**Problem details**
Read the data, and whenever a line holds the word "nodeId", report that line.

-- Records to process follows --

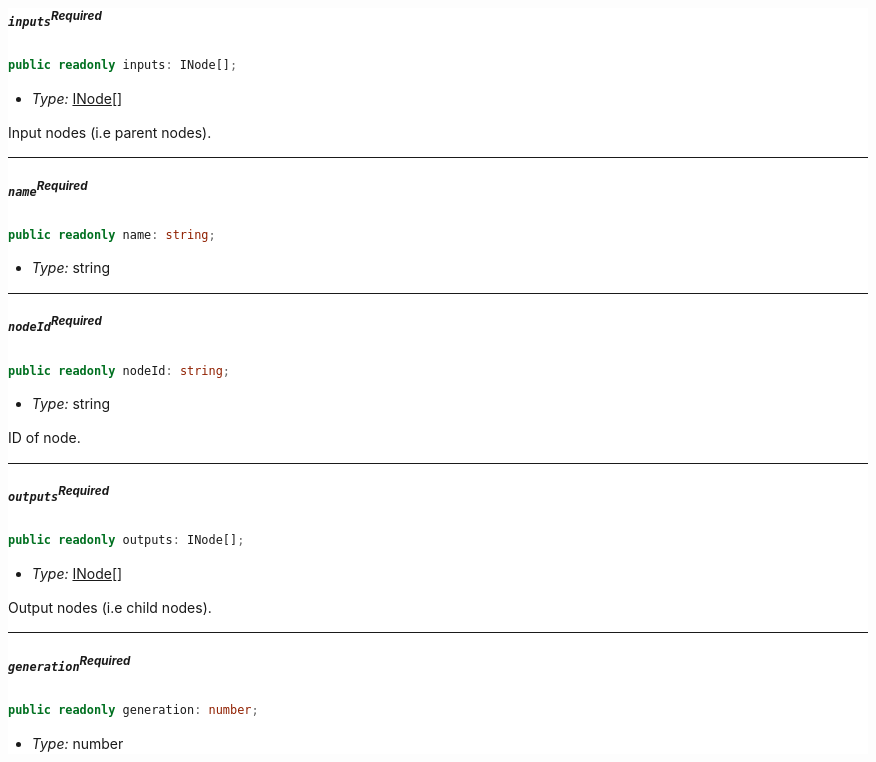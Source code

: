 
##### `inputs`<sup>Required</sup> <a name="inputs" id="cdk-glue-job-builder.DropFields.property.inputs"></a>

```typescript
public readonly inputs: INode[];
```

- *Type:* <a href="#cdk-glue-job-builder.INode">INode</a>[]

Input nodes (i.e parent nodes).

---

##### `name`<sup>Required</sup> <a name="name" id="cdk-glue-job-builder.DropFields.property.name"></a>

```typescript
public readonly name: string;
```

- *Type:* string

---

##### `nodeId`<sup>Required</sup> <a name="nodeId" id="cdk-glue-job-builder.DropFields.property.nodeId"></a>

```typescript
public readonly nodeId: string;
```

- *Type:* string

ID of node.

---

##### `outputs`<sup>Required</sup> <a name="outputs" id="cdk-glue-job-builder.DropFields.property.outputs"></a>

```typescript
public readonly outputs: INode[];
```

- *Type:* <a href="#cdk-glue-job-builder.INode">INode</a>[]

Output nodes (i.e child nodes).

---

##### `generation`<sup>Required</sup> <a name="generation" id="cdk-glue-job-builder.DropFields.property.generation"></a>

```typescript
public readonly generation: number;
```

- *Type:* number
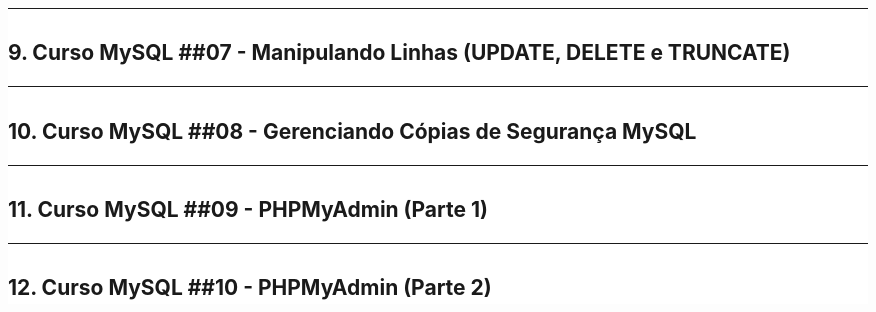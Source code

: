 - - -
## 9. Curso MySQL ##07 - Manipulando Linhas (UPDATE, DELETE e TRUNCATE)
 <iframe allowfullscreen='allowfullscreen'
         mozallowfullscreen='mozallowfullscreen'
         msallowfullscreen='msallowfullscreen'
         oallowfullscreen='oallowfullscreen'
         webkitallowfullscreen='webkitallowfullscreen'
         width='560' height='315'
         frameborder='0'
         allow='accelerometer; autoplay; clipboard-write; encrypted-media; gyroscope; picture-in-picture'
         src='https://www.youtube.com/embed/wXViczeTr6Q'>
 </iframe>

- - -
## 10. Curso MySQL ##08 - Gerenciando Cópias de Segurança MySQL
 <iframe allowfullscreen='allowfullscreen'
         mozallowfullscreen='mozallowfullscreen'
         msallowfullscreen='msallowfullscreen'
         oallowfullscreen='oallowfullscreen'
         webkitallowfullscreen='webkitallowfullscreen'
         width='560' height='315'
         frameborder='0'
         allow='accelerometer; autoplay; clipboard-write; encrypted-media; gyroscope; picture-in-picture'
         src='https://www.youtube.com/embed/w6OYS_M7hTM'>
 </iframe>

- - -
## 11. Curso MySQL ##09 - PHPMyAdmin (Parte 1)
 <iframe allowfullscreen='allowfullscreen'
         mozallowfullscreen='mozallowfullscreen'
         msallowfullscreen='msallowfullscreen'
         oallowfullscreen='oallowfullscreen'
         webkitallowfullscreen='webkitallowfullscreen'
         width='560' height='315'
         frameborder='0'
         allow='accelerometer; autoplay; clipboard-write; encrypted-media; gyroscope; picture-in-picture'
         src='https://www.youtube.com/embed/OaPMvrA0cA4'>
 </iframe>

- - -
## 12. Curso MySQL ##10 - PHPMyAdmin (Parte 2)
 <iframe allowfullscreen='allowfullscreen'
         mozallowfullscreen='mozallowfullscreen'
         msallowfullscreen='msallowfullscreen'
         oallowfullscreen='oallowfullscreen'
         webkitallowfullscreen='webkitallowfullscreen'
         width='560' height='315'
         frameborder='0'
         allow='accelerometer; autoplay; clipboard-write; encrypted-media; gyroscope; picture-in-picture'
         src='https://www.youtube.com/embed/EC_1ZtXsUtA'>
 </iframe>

-- Records to process concluded --

**Response for this exercise**
##### `nodeId`<sup>Required</sup> <a name="nodeId" id="cdk-glue-job-builder.DropFields.property.nodeId"></a>
public readonly nodeId: string;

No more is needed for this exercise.